Data to use below:
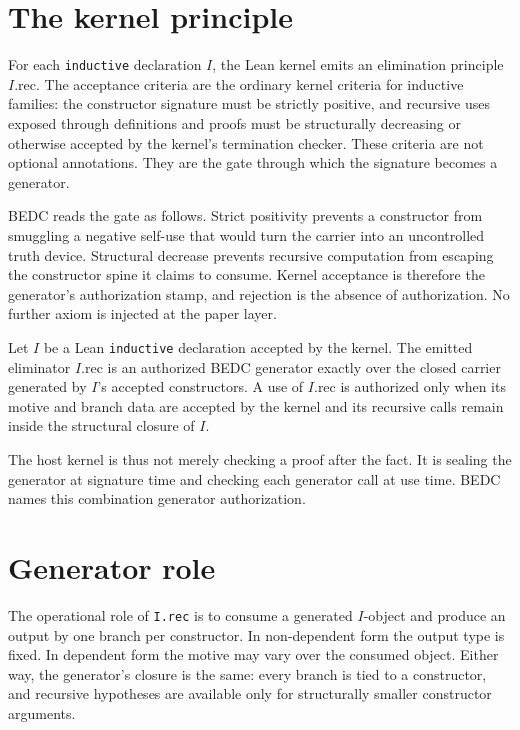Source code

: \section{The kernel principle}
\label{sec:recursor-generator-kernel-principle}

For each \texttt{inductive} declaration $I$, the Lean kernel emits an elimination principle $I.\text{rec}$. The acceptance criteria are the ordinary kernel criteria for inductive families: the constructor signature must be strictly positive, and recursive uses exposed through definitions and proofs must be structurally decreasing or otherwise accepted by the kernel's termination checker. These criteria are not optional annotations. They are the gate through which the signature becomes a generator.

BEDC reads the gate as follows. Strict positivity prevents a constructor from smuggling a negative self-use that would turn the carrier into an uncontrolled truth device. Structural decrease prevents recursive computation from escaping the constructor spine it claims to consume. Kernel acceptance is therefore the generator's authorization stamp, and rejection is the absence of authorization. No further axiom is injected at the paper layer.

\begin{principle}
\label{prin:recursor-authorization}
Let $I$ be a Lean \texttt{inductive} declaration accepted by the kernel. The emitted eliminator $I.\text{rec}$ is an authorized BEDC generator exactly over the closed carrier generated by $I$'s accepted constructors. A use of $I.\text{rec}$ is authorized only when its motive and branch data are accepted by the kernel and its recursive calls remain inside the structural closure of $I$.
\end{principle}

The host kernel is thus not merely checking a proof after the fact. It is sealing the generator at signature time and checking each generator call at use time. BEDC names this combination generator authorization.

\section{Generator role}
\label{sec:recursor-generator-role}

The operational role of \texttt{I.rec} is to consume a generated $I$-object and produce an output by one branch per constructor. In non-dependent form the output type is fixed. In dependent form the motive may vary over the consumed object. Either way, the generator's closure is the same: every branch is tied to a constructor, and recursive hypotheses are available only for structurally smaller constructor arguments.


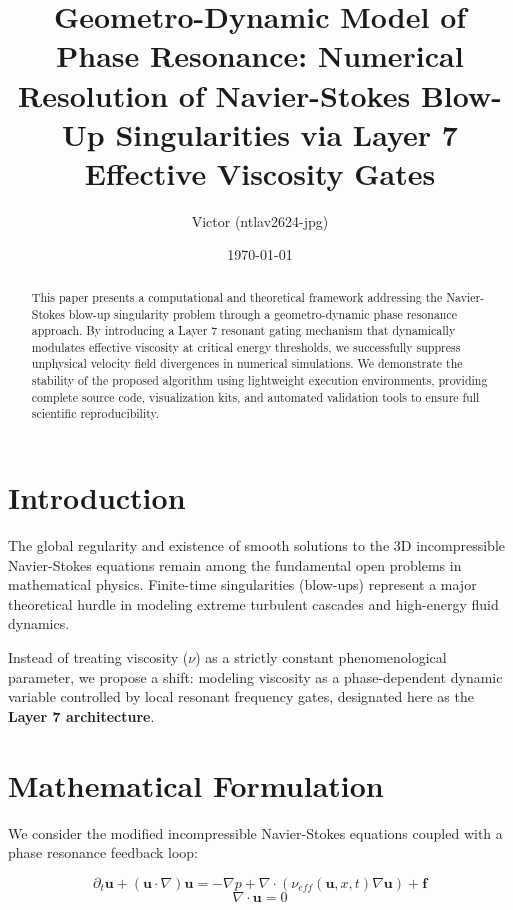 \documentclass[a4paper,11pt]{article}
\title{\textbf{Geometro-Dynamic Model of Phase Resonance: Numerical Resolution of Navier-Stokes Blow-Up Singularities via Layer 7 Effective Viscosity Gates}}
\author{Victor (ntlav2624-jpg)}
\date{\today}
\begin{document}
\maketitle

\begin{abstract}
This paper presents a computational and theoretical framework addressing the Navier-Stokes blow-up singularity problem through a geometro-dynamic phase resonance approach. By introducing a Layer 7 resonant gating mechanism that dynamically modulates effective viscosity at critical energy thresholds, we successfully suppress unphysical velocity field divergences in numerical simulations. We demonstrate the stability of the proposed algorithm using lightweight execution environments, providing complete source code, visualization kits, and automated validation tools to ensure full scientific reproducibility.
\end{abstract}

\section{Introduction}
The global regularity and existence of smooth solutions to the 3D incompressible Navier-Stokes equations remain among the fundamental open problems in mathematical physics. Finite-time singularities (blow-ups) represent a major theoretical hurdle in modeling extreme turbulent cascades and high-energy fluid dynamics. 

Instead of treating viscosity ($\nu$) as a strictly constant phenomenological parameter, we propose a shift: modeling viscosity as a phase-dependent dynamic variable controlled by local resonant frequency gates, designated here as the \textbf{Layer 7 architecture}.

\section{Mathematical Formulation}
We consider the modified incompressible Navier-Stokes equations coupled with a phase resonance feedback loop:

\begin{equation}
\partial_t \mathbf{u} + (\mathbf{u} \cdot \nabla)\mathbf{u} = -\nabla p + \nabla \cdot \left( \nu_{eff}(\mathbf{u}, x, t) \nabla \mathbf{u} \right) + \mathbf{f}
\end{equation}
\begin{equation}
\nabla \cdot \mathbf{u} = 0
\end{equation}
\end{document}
End of Data to use.
Data to use below:
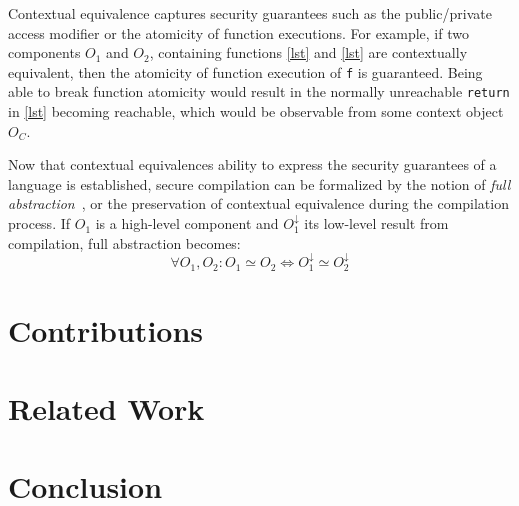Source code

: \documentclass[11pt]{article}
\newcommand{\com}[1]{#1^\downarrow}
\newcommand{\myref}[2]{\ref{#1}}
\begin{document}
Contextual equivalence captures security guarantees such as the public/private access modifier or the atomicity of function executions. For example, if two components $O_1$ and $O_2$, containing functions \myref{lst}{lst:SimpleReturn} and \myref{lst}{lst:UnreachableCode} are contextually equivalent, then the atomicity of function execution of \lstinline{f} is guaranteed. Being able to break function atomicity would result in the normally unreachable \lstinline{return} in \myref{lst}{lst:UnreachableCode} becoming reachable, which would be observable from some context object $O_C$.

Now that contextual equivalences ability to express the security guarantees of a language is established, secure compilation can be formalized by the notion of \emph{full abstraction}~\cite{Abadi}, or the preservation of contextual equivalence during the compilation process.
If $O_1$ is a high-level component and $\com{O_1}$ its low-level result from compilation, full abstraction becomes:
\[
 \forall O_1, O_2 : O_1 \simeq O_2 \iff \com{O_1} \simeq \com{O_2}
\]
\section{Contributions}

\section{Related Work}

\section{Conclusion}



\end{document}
End of Data to use.
Data to use below:
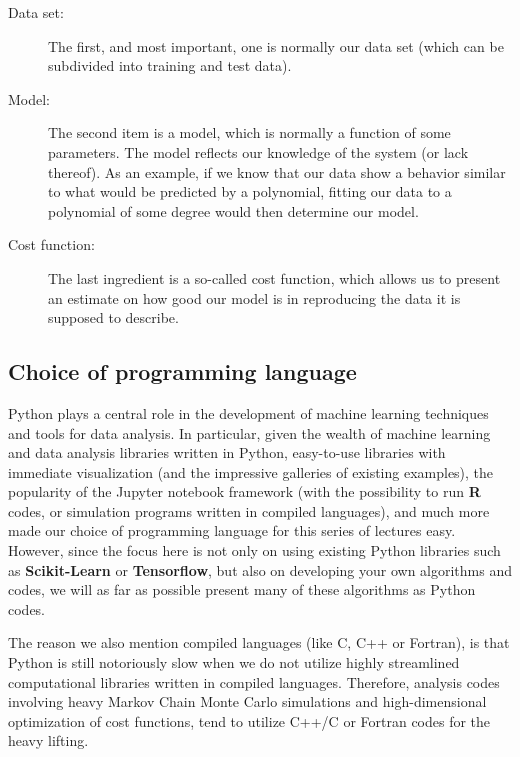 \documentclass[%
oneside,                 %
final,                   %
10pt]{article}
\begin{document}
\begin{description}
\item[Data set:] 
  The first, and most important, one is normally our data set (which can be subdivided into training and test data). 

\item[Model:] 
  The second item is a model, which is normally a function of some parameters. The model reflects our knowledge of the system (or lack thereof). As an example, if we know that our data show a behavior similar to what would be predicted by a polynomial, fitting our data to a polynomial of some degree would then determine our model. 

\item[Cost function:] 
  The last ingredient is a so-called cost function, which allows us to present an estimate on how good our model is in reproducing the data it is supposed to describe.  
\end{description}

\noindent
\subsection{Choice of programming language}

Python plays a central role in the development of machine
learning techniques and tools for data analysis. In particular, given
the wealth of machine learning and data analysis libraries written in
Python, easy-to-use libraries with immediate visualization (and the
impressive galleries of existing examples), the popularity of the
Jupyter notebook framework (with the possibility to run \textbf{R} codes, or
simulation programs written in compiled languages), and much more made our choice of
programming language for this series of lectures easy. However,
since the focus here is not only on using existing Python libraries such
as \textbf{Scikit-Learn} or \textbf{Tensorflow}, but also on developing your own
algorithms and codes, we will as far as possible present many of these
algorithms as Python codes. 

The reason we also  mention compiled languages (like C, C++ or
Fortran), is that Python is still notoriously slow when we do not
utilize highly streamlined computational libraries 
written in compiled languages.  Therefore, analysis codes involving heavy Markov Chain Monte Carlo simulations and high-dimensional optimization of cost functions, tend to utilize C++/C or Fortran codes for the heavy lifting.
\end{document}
End of Data to use.
Exercise aim
Could you copy out every line in the listing where the word "then" appears?

Completed exercise
Contextual equivalence captures security guarantees such as the public/private access modifier or the atomicity of function executions. For example, if two components $O_1$ and $O_2$, containing functions \myref{lst}{lst:SimpleReturn} and \myref{lst}{lst:UnreachableCode} are contextually equivalent, then the atomicity of function execution of \lstinline{f} is guaranteed. Being able to break function atomicity would result in the normally unreachable \lstinline{return} in \myref{lst}{lst:UnreachableCode} becoming reachable, which would be observable from some context object $O_C$.
  The second item is a model, which is normally a function of some parameters. The model reflects our knowledge of the system (or lack thereof). As an example, if we know that our data show a behavior similar to what would be predicted by a polynomial, fitting our data to a polynomial of some degree would then determine our model. 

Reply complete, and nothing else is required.